Narcissists Push You Then Pull Back so They can Push Harder Later - YouTube:Alexander Jurjens4 hours ago

Craziness and insanity do not exist. Narcissists (and probably the other cluster B types) are the only people who think that craziness and insanity do exist.
Narcissists are really not sophisticated for schizoids. Schizoids can easily beat them. Schizoids are the only people who can effectively deal with narcissists. That is because schizoids grew up around narcissists and they are finely attuned to abusive behaviour.
Jennifer Armstrong 
I can identify with this statement. I am very, very finely tuned to power relationships. I watch them and I notice the very, very obvious manipulations even in normal life, in situations that most people would find natural, or within the normal range. But the manipulation is there, and it is so stark to me and so insulting to my intelligence. In that kind of seemingly normal-on-the-surface situation I have no desire to belong. I find even the thought of trying to belong insulting. In an narcissistic society, this dislike or refusal to participate in inauthenticity is viewed as an expression of narcissism, but it is really schizoidism. I'm happier being on my own unless the situation strikes me as rigorously authentic. I'm also very well equipped to be on my own, and such a state rarely involves any kind of suffering.
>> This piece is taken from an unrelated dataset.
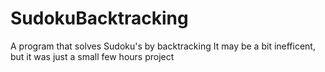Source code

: # SudokuBacktracking
A program that solves Sudoku's by backtracking
It may be a bit inefficent, but it was just a small few hours project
Since the narcissists view me as either (initially) normal, or as another kind of narc. (on their second take), they always employ the wrong sorts of tactics against me. I'm very, very, very self-reliant, but they try to employ tactics to make me doubt myself and so that will crave belonging. These do not work. If I doubt myself, I will become less emotionally available until I figure the whole situation out. And certainly, I don't crave belonging, because I am very rich within. My childhood experiences were very rich indeed, and I can fall back on them. Above all, perceiving the narc.'s very obvious attempts at manipulation invokes my strong contempt for them. I'm really not so emotional that I can be taken in, or whipped around by incitements to emotionality. My early training taught me that being emotionally cool was a matter of survival, so I am not at all prone to sacrificing my survival instincts for anybody.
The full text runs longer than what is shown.